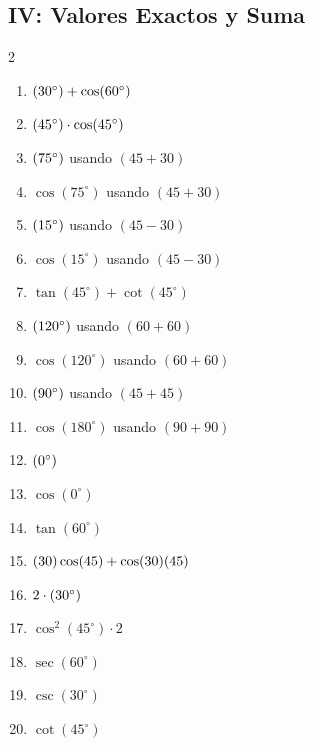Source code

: \documentclass[letterpaper, 12pt]{article}
\let\sin\relax
\DeclareMathOperator{\sin}{sen}
\begin{document}
\subsection*{IV: Valores Exactos y Suma}
\begin{multicols}{2}
\begin{enumerate}[label=\textbf{\arabic*.}, start=51]
    \item $\sin(30^\circ) + \cos(60^\circ)$
    \item $\sin(45^\circ) \cdot \cos(45^\circ)$
    \item $\sin(75^\circ)$ usando $(45+30)$
    \item $\cos(75^\circ)$ usando $(45+30)$
    \item $\sin(15^\circ)$ usando $(45-30)$
    \item $\cos(15^\circ)$ usando $(45-30)$
    \item $\tan(45^\circ) + \cot(45^\circ)$
    \item $\sin(120^\circ)$ usando $(60+60)$
    \item $\cos(120^\circ)$ usando $(60+60)$
    \item $\sin(90^\circ)$ usando $(45+45)$
    \item $\cos(180^\circ)$ usando $(90+90)$
    \item $\sin(0^\circ)$ 
    \item $\cos(0^\circ)$ 
    \item $\tan(60^\circ)$
    \item $\sin(30)\cos(45) + \cos(30)\sin(45)$
    \item $2 \cdot \sin(30^\circ)$
    \item $\cos^2(45^\circ) \cdot 2$
    \item $\sec(60^\circ)$
    \item $\csc(30^\circ)$
    \item $\cot(45^\circ)$
\end{enumerate}
\end{multicols}

\newpage
\end{document}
=====
(WHAT YOU WILL DO) Which of the lines above hold the string "enumerate"? Copy each one.

(TASK SOLUTION)
\begin{enumerate}[label=\textbf{\arabic*.}, start=51]
\end{enumerate}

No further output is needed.